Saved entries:
______________________________

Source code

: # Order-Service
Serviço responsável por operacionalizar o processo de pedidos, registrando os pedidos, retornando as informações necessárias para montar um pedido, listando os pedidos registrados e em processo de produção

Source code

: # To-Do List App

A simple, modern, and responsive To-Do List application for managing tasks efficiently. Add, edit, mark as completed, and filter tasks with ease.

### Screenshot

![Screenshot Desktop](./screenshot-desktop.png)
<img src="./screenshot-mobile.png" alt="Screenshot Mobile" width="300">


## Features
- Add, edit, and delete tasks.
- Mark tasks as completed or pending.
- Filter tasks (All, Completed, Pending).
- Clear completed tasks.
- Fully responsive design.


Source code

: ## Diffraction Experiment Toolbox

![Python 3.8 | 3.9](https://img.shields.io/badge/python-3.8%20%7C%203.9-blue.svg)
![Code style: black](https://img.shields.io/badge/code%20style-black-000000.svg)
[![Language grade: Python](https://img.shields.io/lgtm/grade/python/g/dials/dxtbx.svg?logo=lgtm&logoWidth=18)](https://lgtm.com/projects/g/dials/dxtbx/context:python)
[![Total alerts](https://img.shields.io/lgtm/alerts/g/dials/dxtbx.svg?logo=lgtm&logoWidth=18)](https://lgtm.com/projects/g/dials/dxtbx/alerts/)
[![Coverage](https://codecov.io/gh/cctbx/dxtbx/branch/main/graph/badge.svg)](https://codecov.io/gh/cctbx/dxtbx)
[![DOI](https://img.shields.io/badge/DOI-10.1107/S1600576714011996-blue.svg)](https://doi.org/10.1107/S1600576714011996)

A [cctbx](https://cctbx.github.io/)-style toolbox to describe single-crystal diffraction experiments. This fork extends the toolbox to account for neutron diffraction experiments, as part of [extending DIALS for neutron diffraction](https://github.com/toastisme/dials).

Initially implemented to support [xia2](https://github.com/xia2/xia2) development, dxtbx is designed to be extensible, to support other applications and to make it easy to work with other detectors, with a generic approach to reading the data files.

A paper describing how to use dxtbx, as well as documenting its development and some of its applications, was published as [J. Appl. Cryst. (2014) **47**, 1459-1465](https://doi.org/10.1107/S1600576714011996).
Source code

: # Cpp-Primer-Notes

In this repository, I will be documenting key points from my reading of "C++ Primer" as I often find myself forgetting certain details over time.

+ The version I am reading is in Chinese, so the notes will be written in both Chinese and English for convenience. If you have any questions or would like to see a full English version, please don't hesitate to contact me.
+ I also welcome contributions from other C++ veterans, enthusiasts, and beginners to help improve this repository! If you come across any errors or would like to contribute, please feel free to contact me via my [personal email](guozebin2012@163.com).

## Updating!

______________________________

* _Exercise description_
Return the lines above that include the string "Python".

* _Result of this task_
![Python 3.8 | 3.9](https://img.shields.io/badge/python-3.8%20%7C%203.9-blue.svg)
[![Language grade: Python](https://img.shields.io/lgtm/grade/python/g/dials/dxtbx.svg?logo=lgtm&logoWidth=18)](https://lgtm.com/projects/g/dials/dxtbx/context:python)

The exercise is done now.